News From The Project Published 14th November 2022
Lived Experience Voices: insights into young people’s transition from the child protection and youth justice system in South Australia and the intersections with homelessness
We are very proud to launch the Lived experience voices: insights into young people’s transition from the child protection and youth justice system in South Australia and the intersections with homelessness.
This work is part of the Constellation Projects Better Journeys initiative that took place in 2021 -2022 with a team of volunteers which included people with lived experience of this transition, who undertook a research project to better understand the experience of young people transitioning from out of home care and youth justice.
This report is designed to provide information that assists key stakeholders, from community members to those with paid roles or formal authority, in understanding the needs and aspirations of young people. The information provided in this report can be utilised to better respond, reflect, plan, design and embed the voices of lived experience in service reform.
This report highlights the role that young people with relevant lived experience need to play in informing policies and services that directly effect them.
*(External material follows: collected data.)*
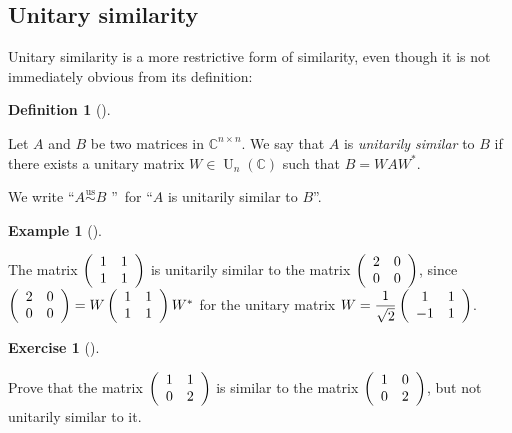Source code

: \documentclass[numbers=enddot,12pt,final,onecolumn,notitlepage]{scrartcl}%
\newcounter{exer}
\numberwithin{exer}{subsection}
\theoremstyle{definition}
\newtheorem{defi}[theo]{Definition}
\newenvironment{definition}[1][]
{\begin{defi}[#1]\begin{leftbar}}
{\end{leftbar}\end{defi}}
\newtheorem{exam}[theo]{Example}
\newenvironment{example}[1][]
{\begin{exam}[#1]\begin{leftbar}}
{\end{leftbar}\end{exam}}
\newtheorem{exmp}[exer]{Exercise}
\newenvironment{exercise}[1][]
{\begin{exmp}[#1]\begin{leftbar}}
{\end{leftbar}\end{exmp}}
\begin{document}
\subsection{Unitary similarity}

Unitary similarity is a more restrictive form of similarity, even though it is
not immediately obvious from its definition:

\begin{definition}
\label{def.schurtri.unisim.def}Let $A$ and $B$ be two matrices in
$\mathbb{C}^{n\times n}$. We say that $A$ is \emph{unitarily similar} to $B$
if there exists a unitary matrix $W\in\operatorname*{U}\nolimits_{n}\left(
\mathbb{C}\right)  $ such that $B=WAW^{\ast}$.

We write \textquotedblleft$A\overset{\operatorname*{us}}{\sim}B$%
\textquotedblright\ for \textquotedblleft$A$ is unitarily similar to
$B$\textquotedblright.
\end{definition}

\begin{example}
The matrix $\left(
\begin{array}
[c]{cc}%
1 & 1\\
1 & 1
\end{array}
\right)  $ is unitarily similar to the matrix $\left(
\begin{array}
[c]{cc}%
2 & 0\\
0 & 0
\end{array}
\right)  $, since $\left(
\begin{array}
[c]{cc}%
2 & 0\\
0 & 0
\end{array}
\right)  =W\left(
\begin{array}
[c]{cc}%
1 & 1\\
1 & 1
\end{array}
\right)  W^{\ast}$ for the unitary matrix $W=\dfrac{1}{\sqrt{2}}\left(
\begin{array}
[c]{cc}%
1 & 1\\
-1 & 1
\end{array}
\right)  $.
\end{example}

\begin{exercise}
\label{exe.schurtri.unisim.two2x2} Prove that the matrix $\left(
\begin{array}
[c]{cc}%
1 & 1\\
0 & 2
\end{array}
\right)  $ is similar to the matrix $\left(
\begin{array}
[c]{cc}%
1 & 0\\
0 & 2
\end{array}
\right)  $, but not unitarily similar to it.
\end{exercise}
\end{document}

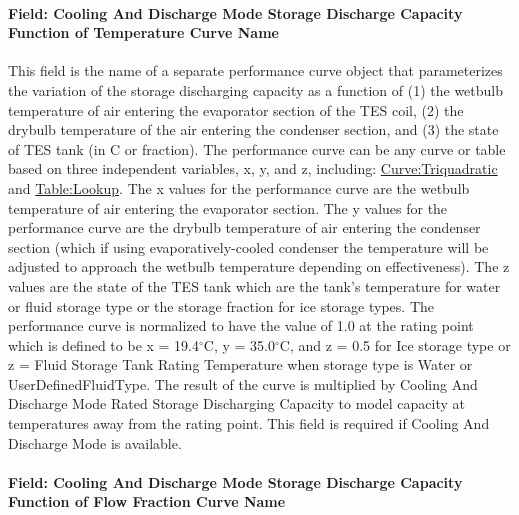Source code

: \paragraph{Field: Cooling And Discharge Mode Storage Discharge Capacity Function of Temperature Curve Name}\label{field-cooling-and-discharge-mode-storage-discharge-capacity-function-of-temperature-curve-name}

This field is the name of a separate performance curve object that parameterizes the variation of the storage discharging capacity as a function of (1) the wetbulb temperature of air entering the evaporator section of the TES coil, (2) the drybulb temperature of the air entering the condenser section, and (3) the state of TES tank (in C or fraction). The performance curve can be any curve or table based on three independent variables, x, y, and z, including: \hyperref[curvetriquadratic]{Curve:Triquadratic} and \hyperref[tablelookup]{Table:Lookup}. The x values for the performance curve are the wetbulb temperature of air entering the evaporator section. The y values for the performance curve are the drybulb temperature of air entering the condenser section (which if using evaporatively-cooled condenser the temperature will be adjusted to approach the wetbulb temperature depending on effectiveness). The z values are the state of the TES tank which are the tank's temperature for water or fluid storage type or the storage fraction for ice storage types. The performance curve is normalized to have the value of 1.0 at the rating point which is defined to be x = 19.4$^\circ$C, y = 35.0$^\circ$C, and z = 0.5 for Ice storage type or z = Fluid Storage Tank Rating Temperature when storage type is Water or UserDefinedFluidType. The result of the curve is multiplied by Cooling And Discharge Mode Rated Storage Discharging Capacity to model capacity at temperatures away from the rating point. This field is required if Cooling And Discharge Mode is available.

\paragraph{Field: Cooling And Discharge Mode Storage Discharge Capacity Function of Flow Fraction Curve Name}\label{field-cooling-and-discharge-mode-storage-discharge-capacity-function-of-flow-fraction-curve-name}

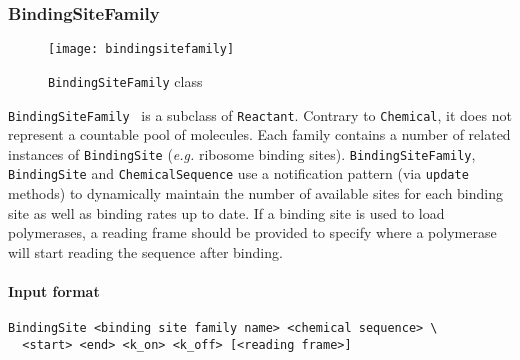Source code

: \subsubsection{BindingSiteFamily}

\begin{figure}[!h]
  \centering
  \texttt{[image: bindingsitefamily]}
  \caption{\texttt{BindingSiteFamily} class}
  \label{fig:bsf}
\end{figure}

\texttt{BindingSiteFamily}~ is a subclass of \texttt{Reactant}. Contrary to \texttt{Chemical}, it does not represent a countable pool of molecules. Each family contains a number of related instances of \texttt{BindingSite} (\textit{e.g.} ribosome binding sites). \texttt{BindingSiteFamily}, \texttt{BindingSite} and \texttt{ChemicalSequence} use a notification pattern (via \texttt{update} methods) to dynamically maintain the number of available sites for each binding site as well as binding rates up to date. If a binding site is used to load polymerases, a reading frame should be provided to specify where a polymerase will start reading the sequence after binding.

\paragraph{Input format}
\begin{verbatim}
BindingSite <binding site family name> <chemical sequence> \
  <start> <end> <k_on> <k_off> [<reading frame>]
\end{verbatim}

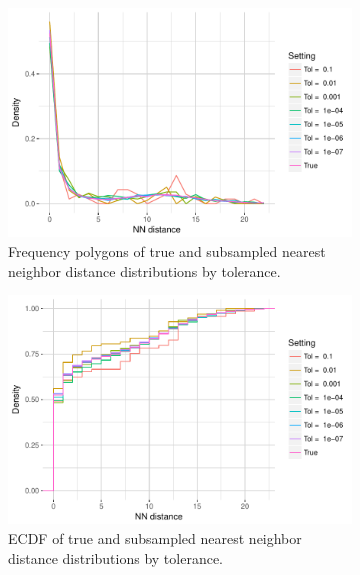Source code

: \documentclass{article}
\begin{document}
\begin{figure}
    \begin{subfigure}{.49\textwidth}
        \includegraphics[width=\linewidth]{Figures/NearestNeighbor/CDR3/freqpoly_by_tol.pdf}
   		\caption{Frequency polygons of true and subsampled nearest neighbor distance distributions by tolerance.}
    	\label{fig:NNFreqPoly}
    \end{subfigure}
    \begin{subfigure}{.49\textwidth}
        \includegraphics[width=\linewidth]{Figures/NearestNeighbor/CDR3/ecdf_by_tol.pdf}
    	\caption{ECDF of true and subsampled nearest neighbor distance distributions by tolerance.}
    	\label{fig:NNECDF}
    \end{subfigure}
    \begin{subfigure}{.49\textwidth}

\end{subfigure}
\end{figure}
\end{document}
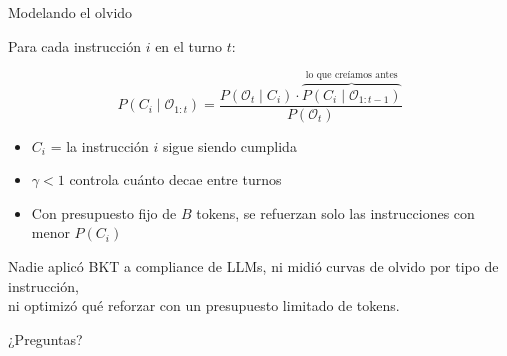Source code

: \documentclass[aspectratio=169, 12pt]{beamer}
\begin{document}
\begin{frame}{Modelando el olvido}

Para cada instrucci\'on $i$ en el turno $t$:

\[
P(C_i \mid \mathcal{O}_{1:t}) =
    \frac{P(\mathcal{O}_t \mid C_i) \cdot \overbrace{P(C_i \mid \mathcal{O}_{1:t-1})}^{\text{lo que cre\'iamos antes}}}
         {P(\mathcal{O}_t)}
\]

\begin{itemize}
    \item $C_i$ = la instrucci\'on $i$ sigue siendo cumplida
    \item $\gamma < 1$ controla cu\'anto decae entre turnos
    \item Con presupuesto fijo de $B$ tokens, se refuerzan solo las instrucciones con menor $P(C_i)$
\end{itemize}

\vspace{0.5em}

\begin{center}
\footnotesize
Nadie aplic\'o BKT a compliance de LLMs, ni midi\'o curvas de olvido por tipo de instrucci\'on,\\
ni optimiz\'o qu\'e reforzar con un presupuesto limitado de tokens.
\end{center}

\end{frame}

\begin{frame}[standout]

\Large
¿Preguntas?

\end{frame}

\appendix
\end{document}
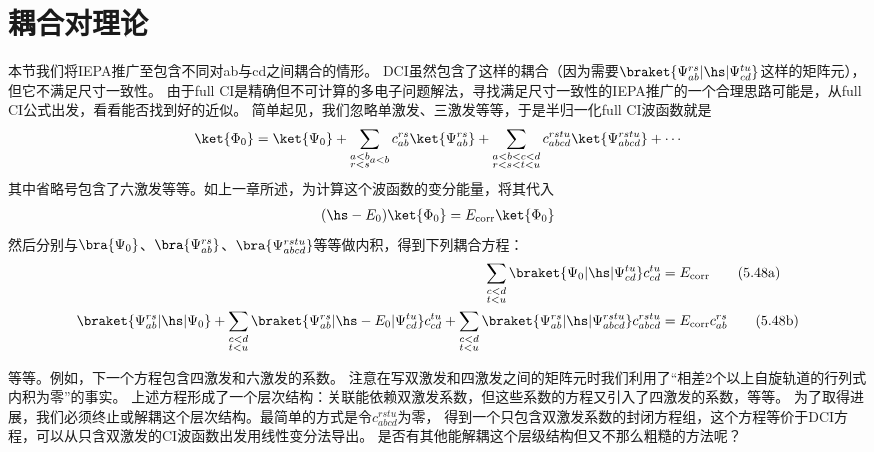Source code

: \section{耦合对理论}
本节我们将IEPA推广至包含不同对ab与cd之间耦合的情形。
DCI虽然包含了这样的耦合（因为需要$\braket{\Psi^{rs}_{ab}|\hs|\Psi^{tu}_{cd}}$这样的矩阵元），但它不满足尺寸一致性。
由于full CI是精确但不可计算的多电子问题解法，寻找满足尺寸一致性的IEPA推广的一个合理思路可能是，从full CI公式出发，看看能否找到好的近似。
简单起见，我们忽略单激发、三激发等等，于是半归一化full CI波函数就是
\begin{align}
\ket{\Phi_0} = \ket{\Psi_0} + \sum_{\substack{a<b\\r<s}a<b}c_{ab}^{rs}\ket{\Psi_{ab}^{rs}}+\sum_{\substack{a<b<c<d\\r<s<t<u}}c_{abcd}^{rstu}\ket{\Psi_{abcd}^{rstu}}+\cdots
\end{align}
其中省略号包含了六激发等等。如上一章所述，为计算这个波函数的变分能量，将其代入
\begin{align}
(\hs-E_0)\ket{\Phi_0} = E_\text{corr}\ket{\Phi_0}
\end{align}
然后分别与$\bra{\Psi_0}$、$\bra{\Psi_{ab}^{rs}}$、$\bra{\Psi_{abcd}^{rstu}}$等等做内积，得到下列耦合方程：
\begin{align}
\sum_{\substack{c<d\\t<u}}\braket{\Psi_0|\hs|\Psi_{cd}^{tu}}c_{cd}^{tu}&=E_\text{corr}\tag{5.48a}\label{5.48a}\\
\braket{\Psi_{ab}^{rs}|\hs|\Psi_0}+\sum_{\substack{c<d\\t<u}}\braket{\Psi_{ab}^{rs}|\hs-E_0|\Psi_{cd}^{tu}}c_{cd}^{tu}
+\sum_{\substack{c<d\\t<u}}\braket{\Psi_{ab}^{rs}|\hs|\Psi_{abcd}^{rstu}}c^{rstu}_{abcd}&=E_\text{corr}c_{ab}^{rs}\tag{5.48b}\label{5.48b}
\end{align}
\addtocounter{equation}{1}
等等。例如，下一个方程包含四激发和六激发的系数。
注意在写双激发和四激发之间的矩阵元时我们利用了“相差2个以上自旋轨道的行列式内积为零”的事实。
上述方程形成了一个层次结构：关联能依赖双激发系数，但这些系数的方程又引入了四激发的系数，等等。
为了取得进展，我们必须终止或解耦这个层次结构。最简单的方式是令$c_{abcd}^{rstu}$为零，
得到一个只包含双激发系数的封闭方程组，这个方程等价于DCI方程，可以从只含双激发的CI波函数出发用线性变分法导出。
是否有其他能解耦这个层级结构但又不那么粗糙的方法呢？
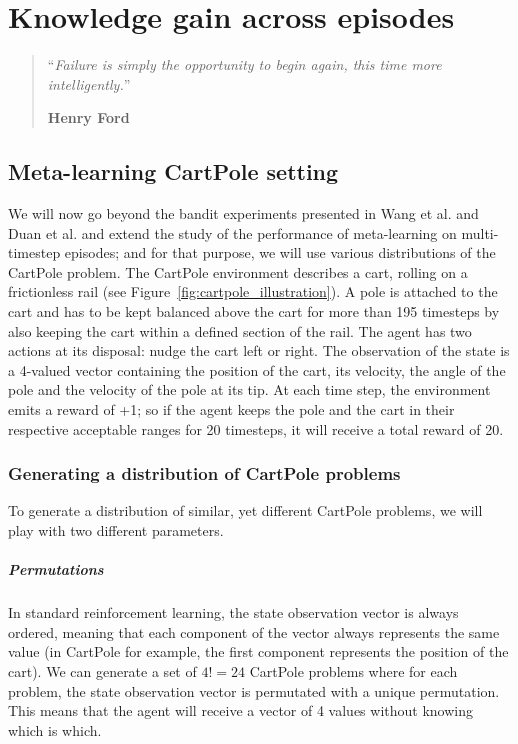\chapter{Knowledge gain across episodes}
\begin{quotation}
\noindent ``\emph{Failure is simply the opportunity to begin again,
	this time more intelligently.}''
\begin{flushright}\textbf{Henry Ford}\end{flushright}
\end{quotation}
\vspace*{0.5cm}

\section{Meta-learning CartPole setting}
\label{sec:setting}
We will now go beyond the bandit experiments presented in Wang et al. 
\cite{learningtorl} and Duan et al. \cite{fastrlviaslowrl} and extend the study 
of the performance of meta-learning on multi-timestep
episodes; and for that purpose, we will use various distributions of 
the CartPole problem. The CartPole environment describes a cart, rolling on 
a frictionless rail (see Figure~\ref{fig:cartpole_illustration}). 
A pole is attached to the cart and has to be kept balanced
above the cart for more than 195 timesteps by also keeping the cart within a 
defined section of the rail. The agent has two actions at its disposal: nudge
the cart left or right. The observation of the state is a 4-valued vector 
containing the position of the cart, its velocity, the angle of the pole and
the velocity of the pole at its tip. At each time step, the environment emits
a reward of +1; so if the agent keeps the pole and the cart in their 
respective acceptable ranges for 20 timesteps, it will receive a total reward
of 20.\\


\subsection{Generating a distribution of CartPole problems}
To generate a distribution of similar, yet different CartPole problems, we
will play with two different parameters.

\paragraph{Permutations} In standard reinforcement learning, the state
observation vector is always ordered, meaning that each component of the vector
always represents the same value (in CartPole for example, the first component
represents the position of the cart). We can generate a set of $4! = 24$
CartPole problems where for each problem, the state observation vector is
permutated with a unique permutation. This means that the agent will
receive a vector of 4 values without knowing which is which.

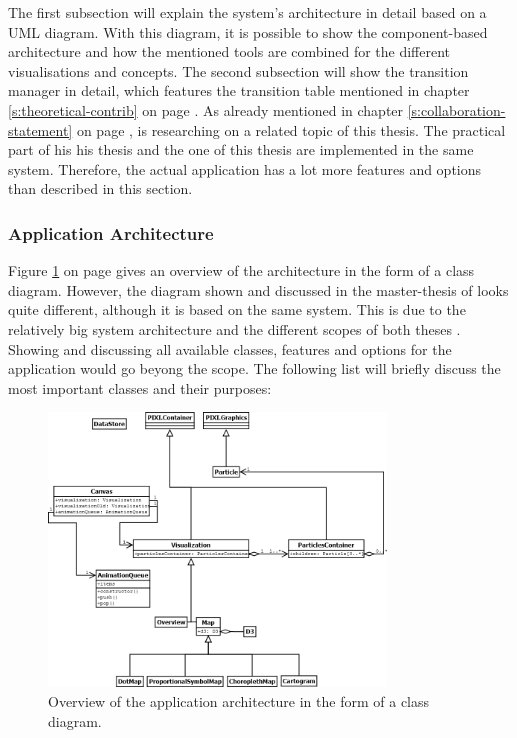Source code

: The first subsection will explain the system's architecture in detail based on a \ac{UML} diagram. With this diagram, it is possible to show the component-based architecture and how the mentioned tools are combined for the different visualisations and concepts. The second subsection will show the transition manager in detail, which features the transition table mentioned in chapter \ref{s:theoretical-contrib} on page \pageref{s:theoretical-contrib}.
As already mentioned in chapter \ref{s:collaboration-statement} on page \pageref{s:collaboration-statement}, \citeauthor{Wanko2016} is researching on a related topic of this thesis. The practical part of his his thesis and the one of this thesis are implemented in the same system. Therefore, the actual application has a lot more features and options than described in this section.

\subsubsection{Application Architecture}
Figure \ref{fig:uml-practical-approach} on page \pageref{fig:uml-practical-approach} gives an overview of the architecture in the form of a class diagram. However, the diagram shown and discussed in the master-thesis of \citeauthor{Wanko2016} looks quite different, although it is based on the same system. This is due to the relatively big system architecture and the different scopes of both theses . Showing and discussing all available classes, features and options for the application would go beyong the scope. The following list will briefly discuss the most important classes and their purposes:

\begin{figure}[!htb]
\centering
\includegraphics[width=0.8\textwidth,keepaspectratio]{images/results/dia2.png}
\caption[
    Overview of the application architecture in the form of a class diagram.
]{Overview of the application architecture in the form of a class diagram.}
\label{fig:uml-practical-approach}
\end{figure}


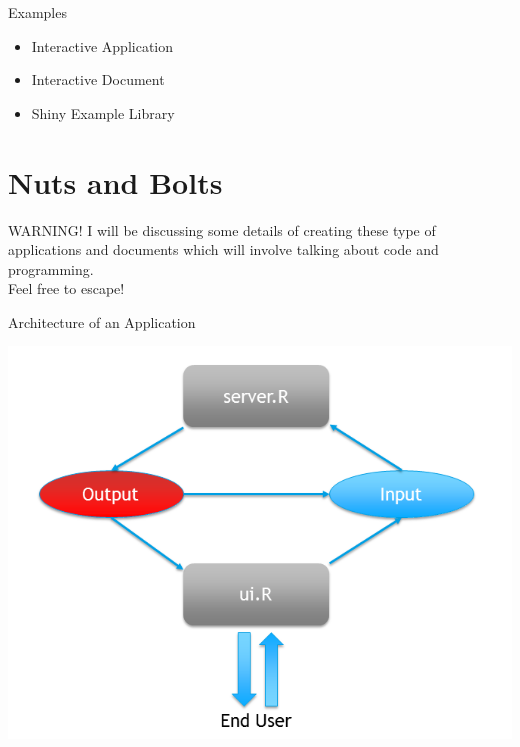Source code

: \documentclass{beamer}\usepackage[]{graphicx}\usepackage[]{color}
\begin{document}
\begin{frame}{Examples}
\begin{itemize}
\item Interactive Application
\bigskip
\item Interactive Document
\bigskip
\item Shiny Example Library
\end{itemize}
\end{frame}

\section{Nuts and Bolts}

\begin{frame}{WARNING!}
I will be discussing some details of creating these type of applications and documents which will involve talking about code and programming.\\ Feel free to escape!
\end{frame}

\begin{frame}{Architecture of an Application}
\begin{center}
\includegraphics[scale=.4]{./Figures/FullArchitecture}
\end{center}
\end{frame}
\end{document}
Developing solutions with those who know
Lived experience is critical in offering insights that may not have been considered previously so that policies and services being developed and implemented meet the needs of their intended beneficiaries. People with lived experience have a unique awareness of how policy decisions and social structures affect them and the community that they are part of. To effectively measure the quality of current policies and services and shape future ones, we need these voices at the table.
Our research shows that many will face a tough transition, and in some cases, homelessness. This is not surprising as the rate of young people experiencing homelessness who have a history of involvement with the Child Protection (CP) and Youth Justice (YJ) systems is high, pointing to a large systemic failure.
Despite policies and processes designed to protect young people, this report finds the young people interviewed did not feel supported or ready to leave the systems when the time came to move into independent living. Nor did the practitioners involved in these systems judge support to be adequate.